I hadn’t even noticed the two-figure transition! Intense. Exactly twenty-five percent gone, with no irredeemable regrets. Such jubilation…!

But you’re not interested in that.


So what have I learnt? Well, so much I don’t know where to start. I’ll probably add to this list.

  1. There is NEVER nothing to cut. Or, rather, there is always more. You can either despair or feel encouraged: it is always possible.
  2. By trimming my writing I’m actually doing my readers a favour. The least instance of verbosity can be truly annoying and insulting—completely without intention, of course. But you must edit with a view towards the effect of every paragraph on the reader.
  3. You can call yourself anything, but you have to face facts, even if you don’t accept them. They’re there, and you have to work alongside them. (I don’t want to sound self-righteous, especially when I have so much trouble with exactly this, but…yeah.)
  4. In terms of personal benefits, I have confidence in my own ability to write succinctly (well, my ability to edit to effect).
  5. I might just actually enjoy culling dahrlings. Not in a masochistic way. And I certainly do feel a twinge when a particularly pretty metaphor gets the blade. But for the satisfaction when, after a hard session in the cutting-room, the wordcount has decreased by a solid 500, and the pride in reading a concise passage of my own work (always a novelty, for a circumlocutory verbalist like me), I’d do it again and again.

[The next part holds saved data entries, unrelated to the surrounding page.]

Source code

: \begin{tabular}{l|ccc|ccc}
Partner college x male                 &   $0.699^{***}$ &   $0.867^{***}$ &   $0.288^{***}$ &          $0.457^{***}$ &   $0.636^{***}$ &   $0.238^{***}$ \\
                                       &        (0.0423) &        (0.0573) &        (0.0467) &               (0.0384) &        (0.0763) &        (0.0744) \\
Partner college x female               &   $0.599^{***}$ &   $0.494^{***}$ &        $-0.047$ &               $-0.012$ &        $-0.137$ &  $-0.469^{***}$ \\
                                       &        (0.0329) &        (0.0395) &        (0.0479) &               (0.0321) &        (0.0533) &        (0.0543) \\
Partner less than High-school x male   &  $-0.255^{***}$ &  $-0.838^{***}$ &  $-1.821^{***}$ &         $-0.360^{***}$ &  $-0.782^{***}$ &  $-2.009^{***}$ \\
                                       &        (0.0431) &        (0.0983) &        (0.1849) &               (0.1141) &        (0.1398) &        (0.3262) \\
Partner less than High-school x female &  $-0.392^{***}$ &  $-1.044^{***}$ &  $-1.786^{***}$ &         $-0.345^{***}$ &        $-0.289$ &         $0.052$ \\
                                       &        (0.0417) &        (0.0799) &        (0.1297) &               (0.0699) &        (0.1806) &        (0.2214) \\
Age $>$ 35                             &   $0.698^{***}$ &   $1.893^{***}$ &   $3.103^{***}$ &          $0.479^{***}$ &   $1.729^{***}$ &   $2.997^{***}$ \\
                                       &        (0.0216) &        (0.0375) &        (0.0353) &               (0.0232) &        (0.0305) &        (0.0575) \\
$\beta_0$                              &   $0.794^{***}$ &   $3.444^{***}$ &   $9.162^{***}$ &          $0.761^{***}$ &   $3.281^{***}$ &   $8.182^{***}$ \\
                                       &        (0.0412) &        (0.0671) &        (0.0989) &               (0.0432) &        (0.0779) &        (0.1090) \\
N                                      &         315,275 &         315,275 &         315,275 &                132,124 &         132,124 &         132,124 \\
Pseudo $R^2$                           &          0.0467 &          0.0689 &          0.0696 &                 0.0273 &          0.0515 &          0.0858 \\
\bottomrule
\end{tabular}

Don’t get me wrong. I’ve more to do. 98k is still too long for a YA Contemporary (or Literary; I don’t know any more). But I’ve reached that target; with an easier mind I can turn my attention to other projects, and let it sit, smoking from the ordeal, but content for the present.

Meanwhile, I have six documents of the novel at its varying stages, and a habitual compulsion to load the latest and excise another hundred words every time I open my laptop.

At some point, having tried a few critique partners and not yet struck a seam, I’ll be seeking someone to just read the entire thing and tell me, please, where else I’m going wrong! Delighted to return the favour so long as it’s not in exam period (that, imminent, alas).


So here I end. ‘Fine’, I say. And we all laugh, because never will it be over!

Happy culling, lovely ones!


UPDATED WORDCOUNT (July 2014): 75,782

May 2016. 75,611. After a little querying (months and months ago), I’ve recently hit on a revamping idea. Well, two. Either (a) I commercialise the book and structure it as a romance, which might fix the pacing issues in the first act and integrate the plot threads better. Or (b) I model it on its dream comp title, WHITE OLEANDER, and turn it into a sweeping epic across Drina’s lifetime. (b) more closely resembles my original vision, and I see how much more powerful the characters’ motivations would be. My issue is what that would do to the wordcount. Janet Fitch’s bestseller, after all, needs every one of its 137,000 words. That would throw all my book’s chances at ever being read in jeopardy, and after all, I would keep its YA audience. Summer project, maybe.

*I didn’t, in fact, but it seemed appropriate to say I did.